Dopo il primo anno di operatività, pur in presenza di flussi positivi registrati in favore delle società, la banca aveva inaspettatamente proposto una rinegoziazione dei contratti, riunificandoli in un unico IRS intestato alla Capogruppo. Il Mark to Market dei 4 contratti, di segno negativo, è stato poi trasferito al contratto derivato successivo, con l’aggiunta di ulteriori costi impliciti.

Ulteriori rinegoziazioni del derivato sono state più volte poste in essere fino alla naturale scadenza dell’ultimo contratto a maggio 2014, che ha definitivamente comportato una perdita economica di Euro 745.341,95 per il cliente.

L’azienda ha pertanto citato in giudizio l’Istituto Bancario, promotore dell’operatività in derivati, lamentando nel comportamento della banca le seguenti irregolarità:

  • sottoscrizione di una “dichiarazione di operatore qualificato” menzognera, predisposta dalla banca e non rispondente alle reali competenze in capo agli esponenti del gruppo che, in realtà, non avevano alcuna esperienza nell’operatività in derivati;
  • apparente finalità di copertura degli strumenti finanziari ma reale intento speculativo;
  • mancata informazione alla clientela circa le caratteristiche dei contratti sottoscritti da parte della banca (in difetto dei doveri di diligenza, correttezza e trasparenza ex art. 21 TUF).

La sentenza

Il Giudice, ravvisando la presenza di effettive anomalie, ha decretato la nullità del contratto in questione. Nullità non nella causa, come lamentato dagli attori in giudizio, quanto nell’oggetto del derivato.

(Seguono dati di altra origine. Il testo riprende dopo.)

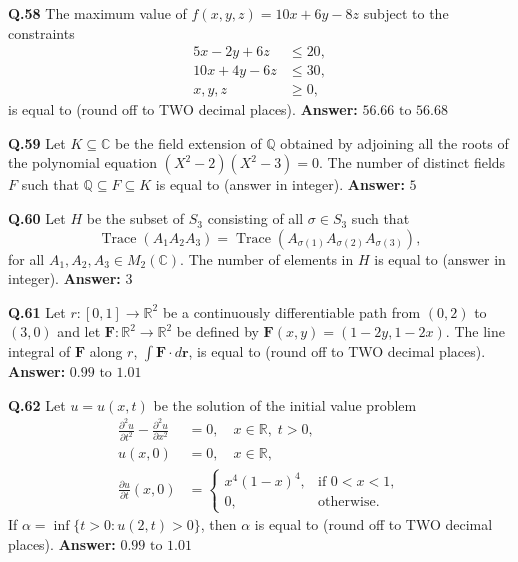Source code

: \documentclass[11pt,a4paper]{article}
\newcommand{\ans}[1]{\textbf{Answer:} #1\par\medskip}
\begin{document}
\textbf{Q.58} The maximum value of $f(x, y, z) = 10x + 6y - 8z$ subject to the constraints
\begin{align*}
  5x - 2y + 6z &\le 20, \\
  10x + 4y - 6z &\le 30, \\
  x, y, z &\ge 0,
\end{align*}
is equal to \underline{\hspace{2cm}} (round off to TWO decimal places).
\ans{$56.66 \text{ to } 56.68$}

\textbf{Q.59} Let $K \subseteq \mathbb{C}$ be the field extension of $\mathbb{Q}$ obtained by adjoining all the roots of the polynomial equation $(X^2 - 2)(X^2 - 3) = 0$. The number of distinct fields $F$ such that $\mathbb{Q} \subseteq F \subseteq K$ is equal to \underline{\hspace{2cm}} (answer in integer).
\ans{$5$}

\textbf{Q.60} Let $H$ be the subset of $S_3$ consisting of all $\sigma \in S_3$ such that
\[
  \operatorname{Trace}(A_1 A_2 A_3) = \operatorname{Trace}(A_{\sigma(1)} A_{\sigma(2)} A_{\sigma(3)}),
\]
for all $A_1, A_2, A_3 \in M_2(\mathbb{C})$. The number of elements in $H$ is equal to \underline{\hspace{2cm}} (answer in integer).
\ans{$3$}

\textbf{Q.61} Let $r : [0, 1] \to \mathbb{R}^2$ be a continuously differentiable path from $(0, 2)$ to $(3, 0)$ and let $\mathbf{F} : \mathbb{R}^2 \to \mathbb{R}^2$ be defined by $\mathbf{F}(x, y) = (1 - 2y, 1 - 2x)$. The line integral of $\mathbf{F}$ along $r$, $\int \mathbf{F} \cdot d\mathbf{r}$, is equal to \underline{\hspace{2cm}} (round off to TWO decimal places).
\ans{$0.99 \text{ to } 1.01$}

\textbf{Q.62} Let $u = u(x, t)$ be the solution of the initial value problem
\begin{align*}
  \frac{\partial^2 u}{\partial t^2} - \frac{\partial^2 u}{\partial x^2} &= 0, \quad x \in \mathbb{R}, \; t > 0, \\
  u(x, 0) &= 0, \quad x \in \mathbb{R}, \\
  \frac{\partial u}{\partial t}(x, 0) &= \begin{cases} x^4(1 - x)^4, & \text{if } 0 < x < 1, \\ 0, & \text{otherwise.} \end{cases}
\end{align*}
If $\alpha = \inf\{t > 0 : u(2, t) > 0\}$, then $\alpha$ is equal to \underline{\hspace{2cm}} (round off to TWO decimal places).
\ans{$0.99 \text{ to } 1.01$}
\end{document}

Lo swap è infatti un contratto caratterizzato da uno scambio di flussi finanziari tra due parti, che a scadenze stabilite si impegnano a pagare un determinato importo calcolato secondo parametri definiti da contratto; a ciascuna scadenza i rispettivi importi si compensano generando un cd. differenziale, che potrà essere positivo per un contraente e negativo per l’altro.

La causa del derivato può individuarsi nello scambio di flussi tra le parti e, dunque, nel rischio ad essi connessi. I differenziali possono legittimamente essere a vantaggio di uno o dell’altro contraente, in quanto gli swap per definizione hanno una componente aleatoria intrinseca lecita, sia che si tratti di contratti di copertura che di contratti speculativi. Ribadendo quanto già stabilito dalla Corte d’appello di Milano nel 2013, “lo swap è una scommessa legalmente autorizzata” e pertanto l’alea può gravare più su una parte che sull’altra (l’eventuale sbilanciamento delle alee non incide sulla validità del contratto).

La nullità dei contratti esaminati ha riguardato piuttosto il difetto dell’oggetto del contratto, vale a dire il Mark to Market stesso. Posto che il Mark to Market per definizione non può essere determinato, in quanto si parla di valori attesi, esso deve essere quantomeno determinabile: per fare ciò è necessario esplicitare la sua metodologia di calcolo dal momento che, a seconda della formula utilizzata, anche gli importi generati possono variare sensibilmente.

Nonostante la banca abbia eccepito in giudizio che nel contratto quadro il Mark to Market fosse determinabile, in quanto vi era la presenza di una clausola che richiamava le quotazioni di mercato dei tassi di interesse presi come parametro di riferimento, per il Tribunale di Milano tale elemento da solo, per i contratti IRS, non è sufficiente a quantificare il valore del Mark to Market.

In forza di tale decisione, il Giudice ha dichiarato nulli i contratti derivati oggetto di causa ed ordinato alla Banca la restituzione di tutte le somme pagate dalla società, complessivamente pari ad Euro 745.341,95.